Study material -
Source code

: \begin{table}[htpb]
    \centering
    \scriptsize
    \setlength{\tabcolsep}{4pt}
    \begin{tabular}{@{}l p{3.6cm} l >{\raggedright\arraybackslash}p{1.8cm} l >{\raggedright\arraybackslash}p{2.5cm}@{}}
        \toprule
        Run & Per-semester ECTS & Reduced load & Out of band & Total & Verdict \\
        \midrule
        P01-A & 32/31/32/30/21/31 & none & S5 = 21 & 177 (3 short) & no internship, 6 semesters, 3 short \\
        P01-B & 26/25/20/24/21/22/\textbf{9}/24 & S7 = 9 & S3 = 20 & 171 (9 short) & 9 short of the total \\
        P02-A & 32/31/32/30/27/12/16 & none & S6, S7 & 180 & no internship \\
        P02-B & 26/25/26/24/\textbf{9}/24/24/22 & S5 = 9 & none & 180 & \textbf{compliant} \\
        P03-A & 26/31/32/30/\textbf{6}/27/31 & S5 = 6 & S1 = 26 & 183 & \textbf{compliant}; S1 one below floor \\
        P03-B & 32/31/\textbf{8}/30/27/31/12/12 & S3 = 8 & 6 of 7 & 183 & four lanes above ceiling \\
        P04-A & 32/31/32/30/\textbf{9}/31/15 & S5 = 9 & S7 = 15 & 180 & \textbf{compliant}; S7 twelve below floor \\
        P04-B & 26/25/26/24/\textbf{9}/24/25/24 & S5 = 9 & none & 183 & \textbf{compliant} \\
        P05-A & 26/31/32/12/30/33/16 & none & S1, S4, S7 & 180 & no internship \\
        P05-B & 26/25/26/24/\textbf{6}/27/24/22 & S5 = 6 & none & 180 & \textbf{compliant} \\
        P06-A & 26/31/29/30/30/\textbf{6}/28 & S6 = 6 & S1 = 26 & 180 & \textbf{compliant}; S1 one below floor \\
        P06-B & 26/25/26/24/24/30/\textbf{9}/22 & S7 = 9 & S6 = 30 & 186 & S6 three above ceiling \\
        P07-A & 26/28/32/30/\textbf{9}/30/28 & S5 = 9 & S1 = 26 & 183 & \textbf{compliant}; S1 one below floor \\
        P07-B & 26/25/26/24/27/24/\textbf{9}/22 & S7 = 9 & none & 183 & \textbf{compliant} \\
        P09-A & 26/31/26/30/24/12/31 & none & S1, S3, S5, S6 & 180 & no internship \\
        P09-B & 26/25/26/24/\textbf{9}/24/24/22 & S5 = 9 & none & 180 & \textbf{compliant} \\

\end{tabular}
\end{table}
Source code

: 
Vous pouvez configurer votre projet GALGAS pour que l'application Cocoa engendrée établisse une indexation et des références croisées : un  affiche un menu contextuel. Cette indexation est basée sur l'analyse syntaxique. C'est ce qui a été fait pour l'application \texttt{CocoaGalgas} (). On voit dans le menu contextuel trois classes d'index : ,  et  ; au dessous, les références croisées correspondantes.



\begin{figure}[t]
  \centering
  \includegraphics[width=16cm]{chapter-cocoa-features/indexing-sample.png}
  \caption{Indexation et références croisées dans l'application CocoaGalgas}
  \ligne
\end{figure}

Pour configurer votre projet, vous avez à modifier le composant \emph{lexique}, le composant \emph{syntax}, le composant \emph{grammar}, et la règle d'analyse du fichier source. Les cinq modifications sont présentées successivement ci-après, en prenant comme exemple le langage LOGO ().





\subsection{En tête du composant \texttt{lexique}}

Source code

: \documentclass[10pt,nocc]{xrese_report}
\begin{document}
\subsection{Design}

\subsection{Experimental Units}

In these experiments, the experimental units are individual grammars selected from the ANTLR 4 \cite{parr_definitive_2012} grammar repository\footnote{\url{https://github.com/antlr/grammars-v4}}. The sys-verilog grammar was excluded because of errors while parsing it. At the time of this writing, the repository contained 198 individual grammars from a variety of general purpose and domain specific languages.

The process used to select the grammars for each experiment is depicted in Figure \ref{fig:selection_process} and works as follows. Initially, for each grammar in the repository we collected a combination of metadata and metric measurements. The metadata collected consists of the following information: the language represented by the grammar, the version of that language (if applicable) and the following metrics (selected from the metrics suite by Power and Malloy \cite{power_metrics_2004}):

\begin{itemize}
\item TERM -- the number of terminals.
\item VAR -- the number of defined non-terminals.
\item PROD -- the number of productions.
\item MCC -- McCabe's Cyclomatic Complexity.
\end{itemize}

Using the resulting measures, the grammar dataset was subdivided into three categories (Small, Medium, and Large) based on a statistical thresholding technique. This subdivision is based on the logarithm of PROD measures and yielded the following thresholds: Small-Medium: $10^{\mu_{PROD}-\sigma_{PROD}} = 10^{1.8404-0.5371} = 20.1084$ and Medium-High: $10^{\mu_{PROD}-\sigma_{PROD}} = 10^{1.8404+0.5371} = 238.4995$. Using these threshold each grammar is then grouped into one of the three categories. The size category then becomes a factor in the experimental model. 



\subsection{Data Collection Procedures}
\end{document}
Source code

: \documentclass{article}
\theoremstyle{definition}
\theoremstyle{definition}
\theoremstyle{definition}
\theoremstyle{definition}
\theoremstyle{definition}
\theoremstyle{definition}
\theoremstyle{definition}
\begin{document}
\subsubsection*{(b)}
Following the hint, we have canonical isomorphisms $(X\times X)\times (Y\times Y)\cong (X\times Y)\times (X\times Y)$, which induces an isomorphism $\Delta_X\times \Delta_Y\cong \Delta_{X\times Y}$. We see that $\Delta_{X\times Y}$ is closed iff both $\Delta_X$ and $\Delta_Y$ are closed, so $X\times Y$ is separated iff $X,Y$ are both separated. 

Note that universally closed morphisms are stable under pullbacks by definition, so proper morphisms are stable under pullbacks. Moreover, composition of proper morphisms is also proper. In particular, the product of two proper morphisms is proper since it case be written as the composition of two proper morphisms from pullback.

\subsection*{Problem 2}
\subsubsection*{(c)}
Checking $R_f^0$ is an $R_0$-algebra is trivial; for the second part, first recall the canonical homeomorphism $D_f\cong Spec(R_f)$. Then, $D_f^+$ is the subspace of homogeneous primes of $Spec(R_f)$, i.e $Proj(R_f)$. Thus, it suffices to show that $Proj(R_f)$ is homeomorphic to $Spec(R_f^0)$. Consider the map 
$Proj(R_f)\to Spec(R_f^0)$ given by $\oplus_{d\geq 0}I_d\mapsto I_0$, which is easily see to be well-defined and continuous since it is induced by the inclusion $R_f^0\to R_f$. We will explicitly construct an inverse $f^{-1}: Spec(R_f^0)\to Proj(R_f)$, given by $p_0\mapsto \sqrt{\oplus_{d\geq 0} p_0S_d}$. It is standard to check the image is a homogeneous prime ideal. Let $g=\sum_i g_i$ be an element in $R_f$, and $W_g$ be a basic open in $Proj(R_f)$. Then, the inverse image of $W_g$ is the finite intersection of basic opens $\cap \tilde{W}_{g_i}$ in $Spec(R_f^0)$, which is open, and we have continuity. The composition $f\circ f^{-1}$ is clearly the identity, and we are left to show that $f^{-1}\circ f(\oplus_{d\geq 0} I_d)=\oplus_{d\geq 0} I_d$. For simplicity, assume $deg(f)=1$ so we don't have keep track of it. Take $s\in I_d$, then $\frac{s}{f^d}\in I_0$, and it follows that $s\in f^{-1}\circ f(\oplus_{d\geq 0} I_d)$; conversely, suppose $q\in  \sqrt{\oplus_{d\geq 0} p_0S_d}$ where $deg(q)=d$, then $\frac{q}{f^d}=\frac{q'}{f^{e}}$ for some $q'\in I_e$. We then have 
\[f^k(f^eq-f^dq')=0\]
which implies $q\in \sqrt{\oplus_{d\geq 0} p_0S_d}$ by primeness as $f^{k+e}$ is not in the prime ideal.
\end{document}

What is needed - Copy each line above where the string "lexique" occurs.

Your solution -
Pour configurer votre projet, vous avez à modifier le composant \emph{lexique}, le composant \emph{syntax}, le composant \emph{grammar}, et la règle d'analyse du fichier source. Les cinq modifications sont présentées successivement ci-après, en prenant comme exemple le langage LOGO ().
\subsection{En tête du composant \texttt{lexique}}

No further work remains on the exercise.